Veel ouderen en jongeren
In Nederland valt vooral de sterke toename van ZZP’ers tussen de 50 en 65 op. “In landen zoals Duitsland, Frankrijk en Zweden is de ontwikkeling stabiel en ligt het aandeel een stuk lager. Daarmee reflecteert het ook het lagere aandeel ZZP’ers in deze landen. In Spanje en Portugal neemt het aandeel juist af. Nederland en Spanje vallen daarnaast op door de sterke toename van jongeren die als zelfstandigen werken. Ook wat betreft het aandeel van vrouwen dat werkt als zelfstandige valt Nederland op door een stijging. In Polen neemt het aandeel bijvoorbeeld juist af. Nederland neemt ook een unieke positie in wat betreft deeltijdwerk door zelfstandigen. Duitsland heeft het grootste aandeel van hoogopgeleide zelfstandigen onder de onderzochte landen. Ook in Nederland en Frankrijk zijn zelfstandigen in beperkt mate hoger opgeleid dan de gemiddelde werkende.”
Bruto-nettovergelijking
Fiscaal gezien is de zelfstandige in ons land qua netto inkomen een stuk gunstiger uit dan de werknemer bij een vergelijkbaar bruto inkomen, aldus Asscher. Asscher schetst de verschillen in een aantal situaties. Een alleenstaande zonder kinderen op minimumniveau houdt volgens die gegevens als ZZP’er netto 5,7% meer over dan een werknemer. Bij een modaal inkomen loopt het verschil in netto-inkomen (na reservering) op tot 21%. Een alleenstaande die anderhalf keer modaal verdient, staat netto nog 18% in de plus vergeleken met iemand in loondienst.

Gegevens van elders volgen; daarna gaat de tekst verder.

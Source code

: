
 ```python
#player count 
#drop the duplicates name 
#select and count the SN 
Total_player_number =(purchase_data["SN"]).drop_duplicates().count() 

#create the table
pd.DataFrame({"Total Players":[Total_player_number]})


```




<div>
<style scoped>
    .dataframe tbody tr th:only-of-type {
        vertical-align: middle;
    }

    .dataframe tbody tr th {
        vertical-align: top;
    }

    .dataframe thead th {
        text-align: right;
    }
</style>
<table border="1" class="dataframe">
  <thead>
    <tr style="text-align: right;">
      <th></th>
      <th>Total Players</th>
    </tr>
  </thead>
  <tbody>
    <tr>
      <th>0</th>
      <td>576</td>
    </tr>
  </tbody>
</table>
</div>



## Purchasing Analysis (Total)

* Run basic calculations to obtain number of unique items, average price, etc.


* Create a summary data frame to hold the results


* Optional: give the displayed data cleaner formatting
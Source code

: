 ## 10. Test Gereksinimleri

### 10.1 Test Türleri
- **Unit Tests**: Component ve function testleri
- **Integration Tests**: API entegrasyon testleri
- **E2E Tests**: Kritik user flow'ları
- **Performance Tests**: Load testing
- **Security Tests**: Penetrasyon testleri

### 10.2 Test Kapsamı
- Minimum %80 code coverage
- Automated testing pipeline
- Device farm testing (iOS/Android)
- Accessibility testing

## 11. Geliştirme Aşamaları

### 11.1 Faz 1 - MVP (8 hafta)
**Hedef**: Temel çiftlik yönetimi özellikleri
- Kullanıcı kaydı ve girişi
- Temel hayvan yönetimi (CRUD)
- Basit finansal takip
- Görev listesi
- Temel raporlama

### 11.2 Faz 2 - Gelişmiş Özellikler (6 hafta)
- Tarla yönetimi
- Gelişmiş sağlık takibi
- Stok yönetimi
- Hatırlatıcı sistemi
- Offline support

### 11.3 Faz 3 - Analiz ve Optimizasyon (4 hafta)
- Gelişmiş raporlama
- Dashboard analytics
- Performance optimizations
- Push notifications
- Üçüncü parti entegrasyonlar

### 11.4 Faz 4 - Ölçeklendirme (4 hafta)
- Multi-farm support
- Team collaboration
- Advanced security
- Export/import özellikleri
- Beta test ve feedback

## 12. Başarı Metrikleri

Op het niveau van het minimumloon is het met twee kinderen niet voordelig om ZZP’er te zijn: inclusief ruim € 16.000 aan toeslagen houdt een alleenstaande (na reservering voor werkloosheid en ziekte) een kleine € 1.000 minder over dan een werknemer. Op modaal niveau is het nettoverschil 17% in het voordeel van de zelfstandige. Tweeverdieners zonder kinderen zijn in alle drie de situaties voordeliger uit; het verschil loopt op tot 10%. Met kinderen en een verdienende partner kan het voordeel in netto-inkomen tot 19% bedragen. Voor DGA’s zijn de voordelen kleiner; in sommige situaties verdient de DGA netto minder dan de werkgever bij gelijk bruto-inkomen.
Handhaving DBA
Staatssecretaris Wiebes (Financiën) heeft aan de Tweede Kamer laten weten dat tot nu toe zeven opdrachtgevers als kwaadwillend zijn aangemerkt in het kader van de handhaving van de Wet DBA. Daar wordt nader onderzoek naar gedaan. Wordt vastgesteld dat er sprake is van een fictieve dienstbetrekking en kwaadwillendheid, dan wordt een naheffing en een boete opgelegd. Mogelijk volgt dan ook strafrechtelijke vervolging.